***** Recorded data *****

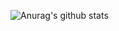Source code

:![Anurag's github stats](https://github-readme-stats.vercel.app/api?username=Hee-San&count_private=true)
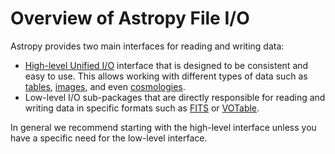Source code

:# Overview of Astropy File I/O

Astropy provides two main interfaces for reading and writing data:

* [High-level Unified I/O](unified.html#io-unified) interface that is designed to be consistent
  and easy to use. This allows working with different types of data such as
  [tables](../table/index.html#astropy-table), [images](../nddata/index.html#astropy-nddata), and even
  [cosmologies](../cosmology/io/index.html#cosmology-io).
* Low-level I/O sub-packages that are directly responsible for
  reading and writing data in specific formats such as [FITS](fits/index.html#astropy-io-fits)
  or [VOTable](votable/index.html#astropy-io-votable).

In general we recommend starting with the high-level interface unless you have a
specific need for the low-level interface.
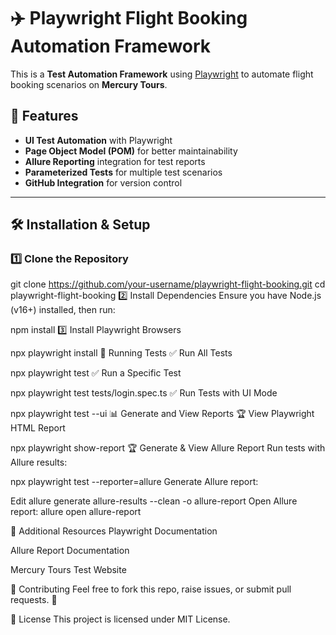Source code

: # ✈️ Playwright Flight Booking Automation Framework  

This is a **Test Automation Framework** using [Playwright](https://playwright.dev/) to automate flight booking scenarios on **Mercury Tours**.

## 🚀 Features
- **UI Test Automation** with Playwright
- **Page Object Model (POM)** for better maintainability
- **Allure Reporting** integration for test reports
- **Parameterized Tests** for multiple test scenarios
- **GitHub Integration** for version control

---

## 🛠️ Installation & Setup  

### 1️⃣ Clone the Repository  

git clone https://github.com/your-username/playwright-flight-booking.git
cd playwright-flight-booking
2️⃣ Install Dependencies
Ensure you have Node.js (v16+) installed, then run:


npm install
3️⃣ Install Playwright Browsers


npx playwright install
🏃 Running Tests
✅ Run All Tests

npx playwright test
✅ Run a Specific Test

npx playwright test tests/login.spec.ts
✅ Run Tests with UI Mode

npx playwright test --ui
📊 Generate and View Reports
🏆 View Playwright HTML Report

npx playwright show-report
🏆 Generate & View Allure Report
Run tests with Allure results:

npx playwright test --reporter=allure
Generate Allure report:

Edit
allure generate allure-results --clean -o allure-report
Open Allure report:
allure open allure-report

🔗 Additional Resources
Playwright Documentation

Allure Report Documentation

Mercury Tours Test Website

🤝 Contributing
Feel free to fork this repo, raise issues, or submit pull requests. 🚀

📜 License
This project is licensed under MIT License.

*****

▶ Exercise
Wherever the string "with" appears in the data above, copy the line it sits in.

▶ Solution for this task
  and easy to use. This allows working with different types of data such as
In general we recommend starting with the high-level interface unless you have a
- **UI Test Automation** with Playwright
✅ Run Tests with UI Mode
Run tests with Allure results:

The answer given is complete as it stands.